▶ **Task to carry out**
Among the entries that follow, how many lines contain the word "Real"? Give the number alone.

▶ **Excerpted records**

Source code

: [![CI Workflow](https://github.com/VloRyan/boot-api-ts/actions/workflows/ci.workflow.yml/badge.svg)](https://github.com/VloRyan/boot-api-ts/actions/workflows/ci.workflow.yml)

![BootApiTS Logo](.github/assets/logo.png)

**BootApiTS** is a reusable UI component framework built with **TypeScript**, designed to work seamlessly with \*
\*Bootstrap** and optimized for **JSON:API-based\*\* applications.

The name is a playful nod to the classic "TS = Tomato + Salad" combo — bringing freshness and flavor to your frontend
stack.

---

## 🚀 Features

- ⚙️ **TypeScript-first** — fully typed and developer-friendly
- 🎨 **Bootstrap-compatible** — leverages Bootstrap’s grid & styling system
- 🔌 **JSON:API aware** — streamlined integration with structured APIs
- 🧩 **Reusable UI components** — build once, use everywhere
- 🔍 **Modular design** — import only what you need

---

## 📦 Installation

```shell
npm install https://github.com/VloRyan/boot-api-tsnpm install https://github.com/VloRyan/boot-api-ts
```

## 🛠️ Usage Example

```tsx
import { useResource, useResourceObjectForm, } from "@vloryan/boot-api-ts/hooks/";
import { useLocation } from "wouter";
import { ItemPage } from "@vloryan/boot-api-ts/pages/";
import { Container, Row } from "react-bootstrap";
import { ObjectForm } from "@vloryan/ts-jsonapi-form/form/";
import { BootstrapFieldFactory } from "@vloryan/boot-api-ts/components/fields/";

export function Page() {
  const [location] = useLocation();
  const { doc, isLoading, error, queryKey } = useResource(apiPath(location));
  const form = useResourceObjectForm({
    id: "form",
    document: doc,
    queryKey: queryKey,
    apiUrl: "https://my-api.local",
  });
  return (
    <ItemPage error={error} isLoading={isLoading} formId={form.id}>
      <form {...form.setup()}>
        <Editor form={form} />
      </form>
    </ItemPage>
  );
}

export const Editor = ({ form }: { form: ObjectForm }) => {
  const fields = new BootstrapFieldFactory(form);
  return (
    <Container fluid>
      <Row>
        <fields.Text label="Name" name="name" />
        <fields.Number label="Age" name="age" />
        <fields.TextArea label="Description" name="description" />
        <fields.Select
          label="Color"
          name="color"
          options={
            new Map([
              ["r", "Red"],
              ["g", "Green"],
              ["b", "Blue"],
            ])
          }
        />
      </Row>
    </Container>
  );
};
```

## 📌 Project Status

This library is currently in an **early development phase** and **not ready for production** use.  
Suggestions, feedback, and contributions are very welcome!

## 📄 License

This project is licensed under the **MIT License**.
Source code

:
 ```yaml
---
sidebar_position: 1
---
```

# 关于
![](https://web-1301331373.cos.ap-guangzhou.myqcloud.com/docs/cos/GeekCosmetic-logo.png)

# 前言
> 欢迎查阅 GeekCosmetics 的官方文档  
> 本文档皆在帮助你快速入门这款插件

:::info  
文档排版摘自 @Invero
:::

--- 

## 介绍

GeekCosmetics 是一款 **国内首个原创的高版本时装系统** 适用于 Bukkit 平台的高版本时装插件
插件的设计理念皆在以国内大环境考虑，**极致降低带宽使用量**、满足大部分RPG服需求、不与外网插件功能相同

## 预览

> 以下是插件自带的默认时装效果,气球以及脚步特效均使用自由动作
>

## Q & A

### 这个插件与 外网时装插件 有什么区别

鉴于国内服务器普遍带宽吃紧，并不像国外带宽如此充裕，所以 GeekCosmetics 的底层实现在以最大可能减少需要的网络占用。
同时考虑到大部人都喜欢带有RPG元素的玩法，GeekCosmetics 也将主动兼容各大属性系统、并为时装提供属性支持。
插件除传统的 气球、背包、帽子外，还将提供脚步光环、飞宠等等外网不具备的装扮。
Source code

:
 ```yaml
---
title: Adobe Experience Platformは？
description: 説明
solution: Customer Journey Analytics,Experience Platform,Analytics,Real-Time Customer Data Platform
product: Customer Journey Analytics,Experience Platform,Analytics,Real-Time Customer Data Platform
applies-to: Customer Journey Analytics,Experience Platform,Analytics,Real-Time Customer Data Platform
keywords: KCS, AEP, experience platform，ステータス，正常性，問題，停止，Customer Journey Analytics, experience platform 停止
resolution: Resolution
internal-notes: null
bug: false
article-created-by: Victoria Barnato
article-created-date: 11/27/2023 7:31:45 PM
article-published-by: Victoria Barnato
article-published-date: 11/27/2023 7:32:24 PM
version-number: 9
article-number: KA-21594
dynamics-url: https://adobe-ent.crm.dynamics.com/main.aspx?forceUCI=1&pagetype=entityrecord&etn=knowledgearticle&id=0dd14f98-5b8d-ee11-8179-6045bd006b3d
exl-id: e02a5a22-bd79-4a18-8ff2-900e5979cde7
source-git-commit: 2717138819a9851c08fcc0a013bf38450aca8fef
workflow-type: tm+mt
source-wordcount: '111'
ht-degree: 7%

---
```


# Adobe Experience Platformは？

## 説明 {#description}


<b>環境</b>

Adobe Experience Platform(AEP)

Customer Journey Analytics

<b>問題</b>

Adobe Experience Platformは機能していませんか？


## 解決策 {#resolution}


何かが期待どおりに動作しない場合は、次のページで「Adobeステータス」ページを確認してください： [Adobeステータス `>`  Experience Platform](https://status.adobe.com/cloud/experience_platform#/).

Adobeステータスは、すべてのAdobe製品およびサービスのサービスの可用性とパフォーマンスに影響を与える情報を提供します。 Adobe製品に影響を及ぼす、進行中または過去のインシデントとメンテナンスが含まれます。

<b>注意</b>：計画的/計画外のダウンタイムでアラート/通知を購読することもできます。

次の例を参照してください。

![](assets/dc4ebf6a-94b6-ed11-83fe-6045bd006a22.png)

▶ **Expected answer**
3